I’ll start slow but I’ll be direct. Here goes:
Is ending the life of a human fetus moral? Does the human fetus have any value, and any rights?
It’s a scientific fact that a human fetus is human life. Those who argue that the human fetus has no rights say that a fetus is not a “person”. But even if you believe that, it doesn’t mean the fetus doesn’t have intrinsic “value” or no “rights”.
There are many living beings that are not persons that have both value and rights. A giraffe, a dog, a condor, a rabbit. None of these are persons. And that is moral argument number 1: A living being doesn’t have to be a “person” to have intrinsic moral value and to have rights.

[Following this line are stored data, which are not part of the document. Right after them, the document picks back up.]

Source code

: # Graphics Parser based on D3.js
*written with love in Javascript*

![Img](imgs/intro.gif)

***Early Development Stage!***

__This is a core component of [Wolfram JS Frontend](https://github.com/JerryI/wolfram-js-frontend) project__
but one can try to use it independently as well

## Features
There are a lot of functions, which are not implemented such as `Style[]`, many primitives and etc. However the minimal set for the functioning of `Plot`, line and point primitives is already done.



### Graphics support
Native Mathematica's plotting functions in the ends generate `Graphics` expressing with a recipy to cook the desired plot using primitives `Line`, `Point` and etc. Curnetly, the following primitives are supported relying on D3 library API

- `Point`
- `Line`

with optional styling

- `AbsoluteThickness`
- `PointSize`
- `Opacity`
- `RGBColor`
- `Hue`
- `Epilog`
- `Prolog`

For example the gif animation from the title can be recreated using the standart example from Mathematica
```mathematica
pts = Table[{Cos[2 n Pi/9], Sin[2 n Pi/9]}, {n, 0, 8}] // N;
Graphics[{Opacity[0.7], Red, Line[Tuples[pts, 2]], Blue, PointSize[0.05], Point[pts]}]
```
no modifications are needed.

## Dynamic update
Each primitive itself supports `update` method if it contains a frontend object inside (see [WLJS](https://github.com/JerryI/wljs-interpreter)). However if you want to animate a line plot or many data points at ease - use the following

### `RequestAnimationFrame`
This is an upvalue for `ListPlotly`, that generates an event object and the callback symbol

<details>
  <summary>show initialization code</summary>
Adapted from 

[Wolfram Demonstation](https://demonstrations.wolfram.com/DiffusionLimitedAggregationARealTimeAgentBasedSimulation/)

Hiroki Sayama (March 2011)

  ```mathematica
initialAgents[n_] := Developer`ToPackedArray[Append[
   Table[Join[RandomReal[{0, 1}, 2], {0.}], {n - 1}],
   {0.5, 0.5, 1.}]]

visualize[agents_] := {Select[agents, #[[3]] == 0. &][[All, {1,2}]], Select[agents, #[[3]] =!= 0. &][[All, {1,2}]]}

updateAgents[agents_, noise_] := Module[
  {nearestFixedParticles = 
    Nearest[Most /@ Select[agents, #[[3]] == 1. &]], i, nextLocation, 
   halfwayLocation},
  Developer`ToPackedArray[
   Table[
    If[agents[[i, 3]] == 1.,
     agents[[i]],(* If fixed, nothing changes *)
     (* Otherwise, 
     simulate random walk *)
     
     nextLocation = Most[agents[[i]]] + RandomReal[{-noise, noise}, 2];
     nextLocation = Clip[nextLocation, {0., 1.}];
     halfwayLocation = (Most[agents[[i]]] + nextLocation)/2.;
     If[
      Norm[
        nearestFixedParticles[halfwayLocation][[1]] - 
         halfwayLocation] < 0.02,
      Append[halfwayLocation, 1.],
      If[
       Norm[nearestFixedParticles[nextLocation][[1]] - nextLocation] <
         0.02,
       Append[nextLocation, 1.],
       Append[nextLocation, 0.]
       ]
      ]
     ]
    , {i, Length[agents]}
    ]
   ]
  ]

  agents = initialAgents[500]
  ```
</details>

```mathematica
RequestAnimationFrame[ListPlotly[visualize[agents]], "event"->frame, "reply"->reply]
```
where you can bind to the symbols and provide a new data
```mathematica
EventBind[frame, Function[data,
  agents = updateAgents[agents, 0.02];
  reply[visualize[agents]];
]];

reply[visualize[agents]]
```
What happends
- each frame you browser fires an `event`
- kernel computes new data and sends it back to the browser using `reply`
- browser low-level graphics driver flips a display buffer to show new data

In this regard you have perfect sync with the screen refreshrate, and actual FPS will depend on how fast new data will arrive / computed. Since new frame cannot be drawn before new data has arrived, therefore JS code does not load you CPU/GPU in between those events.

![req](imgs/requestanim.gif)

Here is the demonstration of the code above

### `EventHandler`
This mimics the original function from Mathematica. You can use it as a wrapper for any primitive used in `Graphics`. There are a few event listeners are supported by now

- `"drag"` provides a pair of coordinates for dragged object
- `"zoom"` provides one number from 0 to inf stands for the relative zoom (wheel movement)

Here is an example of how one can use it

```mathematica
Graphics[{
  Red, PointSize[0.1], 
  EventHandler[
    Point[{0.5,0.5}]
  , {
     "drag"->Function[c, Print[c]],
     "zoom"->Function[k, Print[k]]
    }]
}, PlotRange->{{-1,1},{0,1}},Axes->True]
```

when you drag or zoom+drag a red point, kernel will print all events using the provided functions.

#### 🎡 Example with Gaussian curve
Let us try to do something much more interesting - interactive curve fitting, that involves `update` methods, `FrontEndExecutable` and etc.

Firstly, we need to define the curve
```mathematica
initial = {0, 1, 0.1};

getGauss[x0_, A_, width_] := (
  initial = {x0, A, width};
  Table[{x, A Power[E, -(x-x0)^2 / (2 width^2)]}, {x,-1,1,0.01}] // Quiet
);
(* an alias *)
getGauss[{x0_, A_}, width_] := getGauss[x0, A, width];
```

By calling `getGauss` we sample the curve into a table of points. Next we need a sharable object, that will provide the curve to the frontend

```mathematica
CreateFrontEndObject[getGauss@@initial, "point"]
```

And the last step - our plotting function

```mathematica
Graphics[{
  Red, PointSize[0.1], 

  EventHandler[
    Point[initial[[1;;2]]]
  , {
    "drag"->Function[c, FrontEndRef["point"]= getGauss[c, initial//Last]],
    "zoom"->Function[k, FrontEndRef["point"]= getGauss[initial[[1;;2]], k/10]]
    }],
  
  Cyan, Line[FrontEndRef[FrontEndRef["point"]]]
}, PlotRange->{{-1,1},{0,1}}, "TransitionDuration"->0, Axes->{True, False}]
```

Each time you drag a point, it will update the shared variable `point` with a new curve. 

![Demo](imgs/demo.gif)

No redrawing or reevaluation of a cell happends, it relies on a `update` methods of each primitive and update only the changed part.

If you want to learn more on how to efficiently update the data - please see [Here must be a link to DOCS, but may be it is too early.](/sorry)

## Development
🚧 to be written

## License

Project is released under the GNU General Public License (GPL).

When liberals lose this argument, they change the subject to the rights of the mother, that is: the right of a mother to end her fetus’ life, under any circumstance, for any reason, and at any time in her pregnancy.
Is that moral?
It is moral only if we believe that the human fetus has no intrinsic worth. But in most cases, almost everyone agrees that a human fetus has infinite worth. And an absolute right to live. When? As, for example, when a pregnant woman wants to give birth. Then society and the law regard the fetus as so valuable that if someone were to kill that fetus, that person could be prosecuted for homicide.
Only when a pregnant woman doesn’t want to give birth do many people regard the fetus as worthless.
Now does that make sense? It doesn’t seem to. Either the human fetus has worth, or it doesn’t. And this is Moral Argument number 2: On what moral grounds does the mother alone decide a fetus’ worth?
We certainly don’t do that with regard to a newborn child. It is society, not the mother, or the father, that determines if a newborn child has worth and a right to live.
So the question is: Why should that be different BEFORE the human being is born?
Why does one person, a mother, get to determine whether that being has a right to live?
People respond by saying “A woman has the right to control her body.” Now that is entirely correct. But the problem, however, is that the fetus is NOT her body. It is IN her body. “It” is a separate body. And that is Moral Argument number 3.
No one ever asks a pregnant woman, “How’s your body?” When asking about the fetus, people ask “How’s the baby?”
Moral Argument number 4: Virtually everyone agrees that the moment the baby comes out of the womb, killing the baby is murder. But deliberately killing it a few months before birth is considered no more morally problematic than extracting a tooth. How does that make sense?
And finally, Moral Argument number 5: Aren’t there instances in which just about everyone — including those who are pro-choice — would acknowledge that an abortion might not be moral?
For example, would it be moral to abort a female fetus solely because the mother prefers boys to girls, as has happened millions of times in China and elsewhere?
And one more example: Let’s say science develops a method for determining whether a child in womb is gay or straight. Would it be moral to kill a gay fetus because the mother didn’t want a gay child?
People may offer practical reasons not to criminalize all abortions. People may differ over when personhood begins. And about the morality of abortion after rape or incest. But with regard to the vast majority of abortions, those of : with healthy women aborting a healthy fetus, let’s be clear: Most of these abortions just aren’t moral.
Good societies can survive people doing immoral things. But a good society cannot survive if it calls immoral things “moral”.